1. Field of the Invention
The present invention relates to an optical switching element capable of deflecting incident light in two ways, and an optical switching apparatus and an image display apparatus employing the optical switching element.
2. Description of the Related Art
Recently, a display has been playing an important role as an image device for image information. As an element for the display, and elements for optical communication, an optical storage apparatus, an optical printer, a request for developing an optical switching element achieving fast operation has been increased. Conventionally, as those kinds of the elements, an element employing liquid crystal, an element employing a micromirror, an element employing diffraction grating and so on have been used. An example of the element employing liquid crystal is shown in FIG. 1. An example of the element employing the micromirror is shown in FIGS. 2A to 5. An example of the element employing diffraction grating is shown in FIG. 6.
The optical switching element employing crystal liquid (FIG. 1) is provided with a pair of deflection boards 101a, 101b, a pair of glass substrates 102a, 102b, transparent electrodes 103a, 103b, 103c, 103d, and crystal liquid 104 sealed between the pair of the glass substrates 102a and 102b. In the optical switching element, voltage is applied to the transparent electrodes 103a, 103b, 103c, and 103d to control orientation of crystal liquid molecules and rotate a deflection face, thereby carrying out switching.

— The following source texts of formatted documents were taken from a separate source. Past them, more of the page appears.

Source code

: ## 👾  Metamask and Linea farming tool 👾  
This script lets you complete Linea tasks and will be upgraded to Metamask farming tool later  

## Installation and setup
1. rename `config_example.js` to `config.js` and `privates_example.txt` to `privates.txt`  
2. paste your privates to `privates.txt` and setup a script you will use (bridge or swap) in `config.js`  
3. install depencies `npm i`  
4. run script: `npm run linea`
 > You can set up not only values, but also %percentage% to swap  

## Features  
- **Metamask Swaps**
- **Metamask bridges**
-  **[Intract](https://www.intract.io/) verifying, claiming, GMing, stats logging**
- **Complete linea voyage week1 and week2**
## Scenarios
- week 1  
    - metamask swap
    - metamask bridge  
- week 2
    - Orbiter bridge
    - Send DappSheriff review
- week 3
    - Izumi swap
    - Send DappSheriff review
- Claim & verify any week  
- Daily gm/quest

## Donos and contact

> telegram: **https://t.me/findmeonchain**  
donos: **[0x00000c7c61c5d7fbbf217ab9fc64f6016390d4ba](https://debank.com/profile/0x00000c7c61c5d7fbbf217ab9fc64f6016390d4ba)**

However, the liquid crystal has poor fast-response characteristics. Even one having fast response exhibits only a few milli-seconds. For this reason, liquid crystal is considerably difficult to be applied to those optical storage apparatuses, which are required fast response, such as optical communication, optical calculation, optical storage apparatus such as holographic memory, an optical printer and so on. Additionally, in the optical switching element employing the liquid crystal, the pair of the deflection boards are necessary, which decreases effective use of light. Further, the liquid crystal can not resist strong light, so that switching can not be conducted by light having high energy density such as strong laser light. Especially, in the case of using the display, higher quality image is required. However, in the current optical switching element employing the liquid crystal, disadvantages such as inaccuracy in gradation indication begin to appear.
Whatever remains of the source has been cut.